Rainer Rilling hat die Umformung der Hochschul- und Wissenschaftslandschaft kritisch begleitet: politisch mit dem Bund demokratischer Wissenschaftler*innen, dessen Geschäfte er von 1983 bis 1998 führt - und auch wissenschaftlich. Ganze Kohorten junger linker Wissenschaftlern*innen wurden aus den Unis gedrängt, in den 1970ern auch durch Berufsverbote, später durch die Streichung von Themen, den Umbau von Curricula, durch eine Ausweitung der Befristungen - eine »Kombination aus Refeudalisierung und neoliberaler Vermarktlichung«, wie Rilling schreibt. Er hat alternative Räume für linke Wissenschaft geschaffen. Als sich die Rosa-Luxemburg-Stiftung erweiterte, war es nur logisch, dass sie sich sogleich um ihn bemühte. Jahrelang hat er die Arbeit der Stiftung befruchtet: Zukunftsszenarien, ein europäisches und globales Netzwerk gegen Privatisierung und für das Öffentliche, ein Großprojekt wie »Auto.Mobil.Krise« und - lange vor der Debatte um Bernie Sanders - der »grüne Sozialismus«. Der Strang »globaler Autoritarismus« der Stiftung geht auf ihn zurück.
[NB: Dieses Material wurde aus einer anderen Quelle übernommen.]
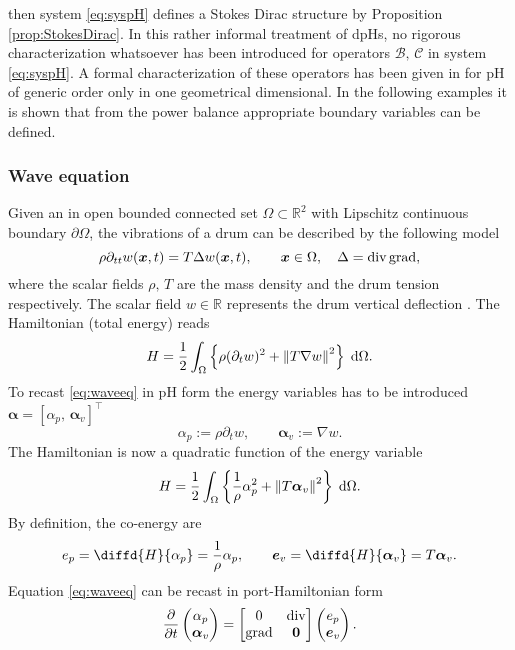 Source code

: then system \eqref{eq:syspH} defines a Stokes Dirac structure by Proposition \ref{prop:StokesDirac}.  In this rather informal treatment of dpHs, no rigorous characterization whatsoever has been introduced for operators $\mathcal{B,\, C}$ in system \eqref{eq:syspH}. A formal characterization of these operators has been given in \cite{legorrec2005} for pH of generic order only in one geometrical dimensional. In the following examples it is shown that from the power balance appropriate boundary variables can be defined.

\subsubsection{Wave equation}\label{sec:waveeq}

Given an in open bounded connected set $\Omega \subset \mathbb{R}^2$ with Lipschitz continuous boundary $\partial\Omega$, the vibrations of a drum can be described by the following model
\begin{equation}\label{eq:waveeq}
\rho \partial_{tt} w(\bm{x}, t) = T \Delta w(\bm{x}, t), \qquad \bm{x}\in \Omega, \quad \Delta = \operatorname{div}\operatorname*{grad},
\end{equation}
where the scalar fields $\rho, \, T$ are the mass density and the drum tension respectively.
The scalar field $w \in \mathbb{R}$ represents the drum vertical deflection . The Hamiltonian (total energy) reads
\[
H = \frac{1}{2} \int_{\Omega} \left\{\rho(\partial_t w)^2 + \norm{T \nabla w}^2 \right\} \d\Omega.
\]
To recast \eqref{eq:waveeq} in pH form the energy variables has to be introduced $\bm{\alpha} = [\alpha_p, \, \bm{\alpha}_v]^\top$
\[
\alpha_p := \rho \partial_t w, \qquad \bm{\alpha}_v := \nabla w.
\] 
The Hamiltonian is now a quadratic function of the energy variable
\[
H = \frac{1}{2} \int_{\Omega} \left\{\frac{1}{\rho}\alpha_p^2 + \norm{T \bm{\alpha}_v}^2 \right\} \d\Omega.
\]
By definition, the co-energy are 
\[
e_p = \diffd{H}{\alpha_p} = \frac{1}{\rho}\alpha_p, \qquad \bm{e}_v = \diffd{H}{\bm{\alpha}_v} = T \bm{\alpha}_v.
\]
Equation \eqref{eq:waveeq} can be recast in port-Hamiltonian form
\[
\diffp{}{t}
\begin{pmatrix}
\alpha_p \\
\bm{\alpha}_v \\
\end{pmatrix} = 
\begin{bmatrix}
0 & \div \\
\grad & \bm{0}
\end{bmatrix}
\begin{pmatrix}
e_p \\
\bm{e}_v \\
\end{pmatrix}.
\]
Er hat eine Faszination für das Empire wie den Widerstand - auch daher rühren seine guten Kontakte zu den großen linken Intellektuellen in den USA. Die Strukturen des Imperiums mit mehreren Zentren und was sich vom Widerstand im »belly of the beast« lernen lässt: Das wollte er auf beiden Seiten des Atlantiks diskutieren.

In der Rosa-Luxemburg-Stiftung ist er eine zentrale Figur, die verbindet, anregt und Anregungen weitergibt, ein Verdichter von Diskussionsfäden. Mit seinem freundlichen Wesen schafft er eine kollegiale und produktive Arbeitsatmosphäre. Er ist immer auf der Suche nach neuen Themen, die relevant werden, Wirkung entfalten. Er treibt zur Originalität an. Als Fellow am Institut für Gesellschaftsanalyse arbeitet er auch nach der Pensionierung, verhindert stets, sich in Erreichtem einzurichten, ausgetretenen Pfaden zu folgen - Futuring im besten Sinne.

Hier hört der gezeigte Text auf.